DESCRIPTION OF THE TASK: What appears from the first line of the records below through the line containing "#### 安装问题解答" must be reproduced verbatim.

Items from a data source:
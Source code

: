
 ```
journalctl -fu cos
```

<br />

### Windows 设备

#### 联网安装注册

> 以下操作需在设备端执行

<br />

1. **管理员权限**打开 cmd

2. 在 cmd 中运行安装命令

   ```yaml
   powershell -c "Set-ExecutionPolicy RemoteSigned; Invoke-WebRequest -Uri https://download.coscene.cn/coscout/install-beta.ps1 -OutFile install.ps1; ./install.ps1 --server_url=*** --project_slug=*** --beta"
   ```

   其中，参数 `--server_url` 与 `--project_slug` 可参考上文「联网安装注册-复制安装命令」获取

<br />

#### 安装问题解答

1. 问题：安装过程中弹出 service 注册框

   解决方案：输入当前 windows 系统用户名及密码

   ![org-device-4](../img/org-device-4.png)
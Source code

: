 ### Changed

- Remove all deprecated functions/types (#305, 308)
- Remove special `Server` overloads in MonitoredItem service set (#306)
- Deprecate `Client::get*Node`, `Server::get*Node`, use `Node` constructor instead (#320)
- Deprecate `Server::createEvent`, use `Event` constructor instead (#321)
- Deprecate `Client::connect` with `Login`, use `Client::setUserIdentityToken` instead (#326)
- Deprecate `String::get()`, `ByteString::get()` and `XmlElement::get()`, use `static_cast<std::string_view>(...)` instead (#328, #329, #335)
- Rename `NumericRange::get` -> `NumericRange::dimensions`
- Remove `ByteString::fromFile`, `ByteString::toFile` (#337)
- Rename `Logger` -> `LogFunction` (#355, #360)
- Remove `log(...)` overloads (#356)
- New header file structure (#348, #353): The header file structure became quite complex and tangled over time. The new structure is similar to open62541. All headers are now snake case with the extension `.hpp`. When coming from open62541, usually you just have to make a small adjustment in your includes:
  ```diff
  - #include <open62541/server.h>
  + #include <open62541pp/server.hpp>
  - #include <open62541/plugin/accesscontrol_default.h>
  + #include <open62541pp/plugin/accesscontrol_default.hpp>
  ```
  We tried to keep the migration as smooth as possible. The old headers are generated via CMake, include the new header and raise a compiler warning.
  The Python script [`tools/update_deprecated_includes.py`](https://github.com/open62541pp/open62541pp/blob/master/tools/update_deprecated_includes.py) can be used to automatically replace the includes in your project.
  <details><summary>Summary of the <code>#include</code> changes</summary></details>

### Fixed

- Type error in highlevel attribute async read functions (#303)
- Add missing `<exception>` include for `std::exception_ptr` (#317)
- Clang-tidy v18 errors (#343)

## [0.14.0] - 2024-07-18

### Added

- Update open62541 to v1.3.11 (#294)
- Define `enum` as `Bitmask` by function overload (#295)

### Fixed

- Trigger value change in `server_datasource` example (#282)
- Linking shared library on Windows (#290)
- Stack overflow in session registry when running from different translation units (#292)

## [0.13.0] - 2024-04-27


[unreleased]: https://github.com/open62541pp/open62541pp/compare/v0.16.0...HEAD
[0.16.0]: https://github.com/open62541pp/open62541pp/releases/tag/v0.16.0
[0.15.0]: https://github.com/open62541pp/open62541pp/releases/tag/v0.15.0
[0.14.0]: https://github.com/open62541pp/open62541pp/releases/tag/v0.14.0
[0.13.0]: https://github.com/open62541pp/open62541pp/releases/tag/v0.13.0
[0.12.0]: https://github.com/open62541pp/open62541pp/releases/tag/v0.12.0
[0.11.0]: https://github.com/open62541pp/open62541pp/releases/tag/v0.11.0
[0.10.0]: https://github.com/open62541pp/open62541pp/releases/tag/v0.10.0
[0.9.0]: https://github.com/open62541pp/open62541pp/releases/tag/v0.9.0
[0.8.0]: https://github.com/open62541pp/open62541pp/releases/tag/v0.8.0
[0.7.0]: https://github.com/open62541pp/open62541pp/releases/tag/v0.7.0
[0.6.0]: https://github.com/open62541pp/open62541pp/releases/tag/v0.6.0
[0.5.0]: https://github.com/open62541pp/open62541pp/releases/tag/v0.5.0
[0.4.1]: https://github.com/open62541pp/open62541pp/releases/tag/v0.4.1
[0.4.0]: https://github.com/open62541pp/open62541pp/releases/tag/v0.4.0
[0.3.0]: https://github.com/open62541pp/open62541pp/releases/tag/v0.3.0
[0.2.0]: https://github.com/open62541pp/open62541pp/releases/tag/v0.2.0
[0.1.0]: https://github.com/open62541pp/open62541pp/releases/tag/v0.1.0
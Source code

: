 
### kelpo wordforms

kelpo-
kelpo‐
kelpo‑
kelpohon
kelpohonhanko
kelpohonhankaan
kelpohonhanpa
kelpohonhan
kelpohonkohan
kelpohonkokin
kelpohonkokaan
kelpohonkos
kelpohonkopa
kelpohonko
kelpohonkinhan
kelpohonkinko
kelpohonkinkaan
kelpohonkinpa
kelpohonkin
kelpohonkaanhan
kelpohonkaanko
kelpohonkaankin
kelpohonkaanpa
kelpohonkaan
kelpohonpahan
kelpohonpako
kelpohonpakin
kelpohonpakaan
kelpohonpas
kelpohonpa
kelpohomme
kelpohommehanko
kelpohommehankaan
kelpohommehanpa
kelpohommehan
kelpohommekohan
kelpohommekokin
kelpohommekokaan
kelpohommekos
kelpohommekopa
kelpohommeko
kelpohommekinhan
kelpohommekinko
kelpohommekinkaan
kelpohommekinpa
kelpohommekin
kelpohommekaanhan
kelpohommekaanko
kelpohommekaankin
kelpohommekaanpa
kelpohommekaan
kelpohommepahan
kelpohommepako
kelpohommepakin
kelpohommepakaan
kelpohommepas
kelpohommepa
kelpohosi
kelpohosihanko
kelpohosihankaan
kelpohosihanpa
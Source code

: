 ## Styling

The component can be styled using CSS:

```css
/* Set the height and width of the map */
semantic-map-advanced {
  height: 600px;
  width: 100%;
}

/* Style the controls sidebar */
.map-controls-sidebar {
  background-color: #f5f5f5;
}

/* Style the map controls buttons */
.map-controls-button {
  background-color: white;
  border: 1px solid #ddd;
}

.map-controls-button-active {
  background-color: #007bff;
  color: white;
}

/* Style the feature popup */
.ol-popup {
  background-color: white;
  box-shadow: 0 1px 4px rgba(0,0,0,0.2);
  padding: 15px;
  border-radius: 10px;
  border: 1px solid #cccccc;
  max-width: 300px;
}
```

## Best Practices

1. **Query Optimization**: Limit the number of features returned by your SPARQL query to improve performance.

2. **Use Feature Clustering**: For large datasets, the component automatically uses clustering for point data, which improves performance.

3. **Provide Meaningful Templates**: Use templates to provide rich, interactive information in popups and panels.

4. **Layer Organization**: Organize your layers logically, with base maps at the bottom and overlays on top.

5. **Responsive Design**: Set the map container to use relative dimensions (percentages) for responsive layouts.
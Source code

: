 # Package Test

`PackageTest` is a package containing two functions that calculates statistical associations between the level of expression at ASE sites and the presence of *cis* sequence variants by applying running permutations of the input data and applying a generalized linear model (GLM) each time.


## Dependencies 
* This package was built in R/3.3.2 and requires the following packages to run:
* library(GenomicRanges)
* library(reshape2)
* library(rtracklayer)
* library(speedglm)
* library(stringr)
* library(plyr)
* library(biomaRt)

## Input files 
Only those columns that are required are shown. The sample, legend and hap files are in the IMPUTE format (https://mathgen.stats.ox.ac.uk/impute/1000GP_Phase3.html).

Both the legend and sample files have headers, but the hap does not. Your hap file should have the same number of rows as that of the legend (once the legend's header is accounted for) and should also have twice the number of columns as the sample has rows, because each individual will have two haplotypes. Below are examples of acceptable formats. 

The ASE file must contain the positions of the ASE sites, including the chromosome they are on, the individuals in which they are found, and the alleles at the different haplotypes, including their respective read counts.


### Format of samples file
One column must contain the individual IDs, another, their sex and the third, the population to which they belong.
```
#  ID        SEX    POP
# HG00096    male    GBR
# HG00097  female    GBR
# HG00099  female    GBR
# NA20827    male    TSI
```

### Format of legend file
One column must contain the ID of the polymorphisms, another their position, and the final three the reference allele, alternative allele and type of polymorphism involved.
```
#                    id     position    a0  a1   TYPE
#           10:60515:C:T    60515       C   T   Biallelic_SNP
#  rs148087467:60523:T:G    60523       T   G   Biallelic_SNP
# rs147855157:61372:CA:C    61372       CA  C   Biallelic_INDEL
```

ANSWER SPACE:
Source code

:
 ```
journalctl -fu cos
```

<br />

### Windows 设备

#### 联网安装注册

> 以下操作需在设备端执行

<br />

1. **管理员权限**打开 cmd

2. 在 cmd 中运行安装命令

   ```yaml
   powershell -c "Set-ExecutionPolicy RemoteSigned; Invoke-WebRequest -Uri https://download.coscene.cn/coscout/install-beta.ps1 -OutFile install.ps1; ./install.ps1 --server_url=*** --project_slug=*** --beta"
   ```

   其中，参数 `--server_url` 与 `--project_slug` 可参考上文「联网安装注册-复制安装命令」获取

<br />

#### 安装问题解答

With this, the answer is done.